The report, Taxing Wages 2018, is an annual flagship publication by the Organisation for Economic Co-operation and Development (OECD). It provides unique information on the income taxes paid by workers, their social security contributions, the family benefits they receive in the form of cash transfers as well as the social security contributions and payroll taxes paid by their employers.

Structure of the report

  • Chapter 1 contains an overview of the main results for 2017.
  • Chapter 2 contains the special feature on ‘Differences in the disposable incomes of households with and without children’.
  • Part I (International Comparisons) reviews the main results for 2016 and 2017.
  • Part II focuses on the historical trends in the tax burden for the period 2000-17.
  • Part III contains individual country tables specifying the wage levels considered and the associated tax burdens for eight separate family types, together with descriptions of each tax/benefit system.
  • The Annex describes the methodology and its limitations.

Key findings

In its 2018 edition, the report finds that the average worker in OECD countries pays just over one-quarter of their gross wages in income taxes and social security contributions, a ratio that has remained relatively stable over the last two decadeson average, the net personal average tax rate, defined as the sum of personal income tax and employee social security contributions, minus cash benefits as a percentage of gross wage earnings, was 25.5 percent for the average single worker in OECD countries in 2017. Belgium had the highest rate, at 40.5 percent, with Denmark and Germany being the only other countries with rates of more than 35 percent. Chile and Mexico had the lowest net personal average tax rates at 7 percent and 11.2 percent respectively. Korea was the only other country with a rate of less than 15 percent.
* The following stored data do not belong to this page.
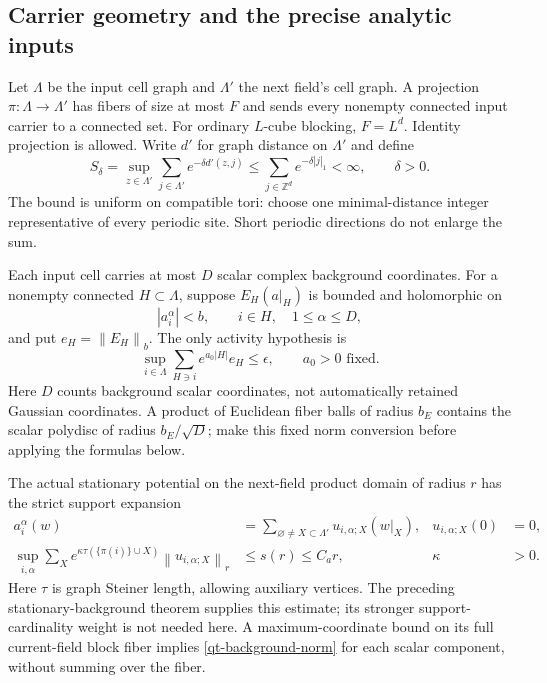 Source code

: \documentclass[11pt]{article}
\theoremstyle{remark}
\newcommand{\norm}[1]{\left\|#1\right\|}
\begin{document}
\subsection{Carrier geometry and the precise analytic inputs}
\label{qt-input-section}

Let $\Lambda$ be the input cell graph and $\Lambda'$ the next field's
cell graph. A projection $\pi:\Lambda\to\Lambda'$ has fibers of size
at most $F$ and sends every nonempty connected input carrier to a
connected set. For ordinary $L$-cube blocking, $F=L^d$. Identity
projection is allowed. Write $d'$ for graph distance on $\Lambda'$ and
define
\begin{equation}\label{qt-distance-sum}
 S_\delta=\sup_{z\in\Lambda'}\sum_{j\in\Lambda'}e^{-\delta d'(z,j)}
 \le\sum_{j\in\mathbb Z^d}e^{-\delta|j|_1}<\infty,
 \qquad \delta>0.
\end{equation}
The bound is uniform on compatible tori: choose one minimal-distance
integer representative of every periodic site. Short periodic
directions do not enlarge the sum.

Each input cell carries at most $D$ scalar complex background
coordinates. For a nonempty connected $H\subset\Lambda$, suppose
$E_H(a|_H)$ is bounded and holomorphic on
\begin{equation}\label{qt-input-domain}
 |a_i^\alpha|<b,\qquad i\in H,\quad 1\le\alpha\le D,
\end{equation}
and put $e_H=\norm{E_H}_b$. The only activity hypothesis is
\begin{equation}\label{qt-input-norm}
 \sup_{i\in\Lambda}\sum_{H\ni i}e^{a_0|H|}e_H\le\epsilon,
 \qquad a_0>0\text{ fixed}.
\end{equation}
Here $D$ counts background scalar coordinates, not automatically
retained Gaussian coordinates. A product of Euclidean fiber balls of
radius $b_E$ contains the scalar polydisc of radius $b_E/\sqrt D$;
make this fixed norm conversion before applying the formulas below.

The actual stationary potential on the next-field product domain of
radius $r$ has the strict support expansion
\begin{align}
 a_i^\alpha(w)&=\sum_{\varnothing\ne X\subset\Lambda'}
                   u_{i,\alpha;X}(w|_X),
 &u_{i,\alpha;X}(0)&=0,                                  \label{qt-background-series}\\
 \sup_{i,\alpha}\sum_X
 e^{\kappa\tau(\{\pi(i)\}\cup X)}
       \norm{u_{i,\alpha;X}}_r&\le s(r)\le C_a r,
 &\kappa&>0.                                             \label{qt-background-norm}
\end{align}
Here $\tau$ is graph Steiner length, allowing auxiliary vertices.
The preceding stationary-background theorem supplies this estimate;
its stronger support-cardinality weight is not needed here. A
maximum-coordinate bound on its full current-field block fiber
implies \eqref{qt-background-norm} for each scalar component, without
summing over the fiber.
\end{document}
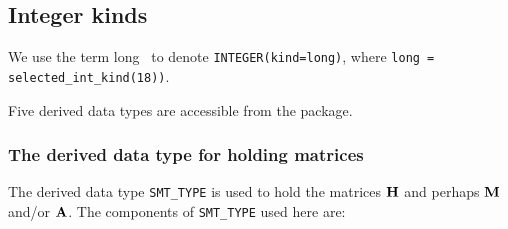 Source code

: \documentclass{galahad}
\begin{document}

\subsection{Integer kinds}\label{Integer kinds}
We use the term
long \integer\ to denote {\tt INTEGER\-(kind=long)}, where
{\tt long = selected\_int\_kind(18))}.





\galtypes
Five derived data types are accessible from the package.


\subsubsection{The derived data type for holding matrices}\label{typesmt}
The derived data type {\tt SMT\_TYPE} is used to hold the matrices ${\mathbf{H}}$
and perhaps ${\mathbf{M}}$ and/or ${\mathbf{A}}$.
The components of {\tt SMT\_TYPE} used here are:
\end{document}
The report also looks at how tax systems affect the disposable income of households with children. It finds that almost all OECD countries provide a reduced personal average tax rate for households with children relative to households at the same income level without children. This is due primarily to the provision of cash transfers to parents. ‘This easing of the income tax burden on families with children, especially on single parents, is encouraging,’ said Pascal Saint-Amans, Director of the OECD’s Centre for Tax Policy and Administration. ‘Setting tax policy in a way that maintains work incentives, particularly for low and middle-income earners, is vital to spur inclusive growth.’

Overall, the report highlights,

  1. The average net personal average tax rate in the OECD was 25.5 percent in 2017 (no change since 2016).
  2. The average net personal average tax rate for single-earner families with children was 14.0 percent in 2017. Between 2016 and 2017, the net personal average tax rate for this family type increased in 25 countries, decreased in nine and remained unchanged in one country (Chile). Australia saw the largest increase for this family type between 2016 and 2017, which rose by 2.9 percentage points.
  3. The average tax wedge in the OECD decreased in 2017 relative to 2016.
  4. The average tax wedge for families with children in 2017 was 26.1 percent. The largest increase in the tax wedge for this family type was again in Australia, with 2.74 percentage points. However, the highest tax wedge for one-earner families with two children at the average wage was in France (39.4 percent), followed by Belgium, Finland, Greece, Italy and Sweden, with tax wedges between 38 and 39 percent.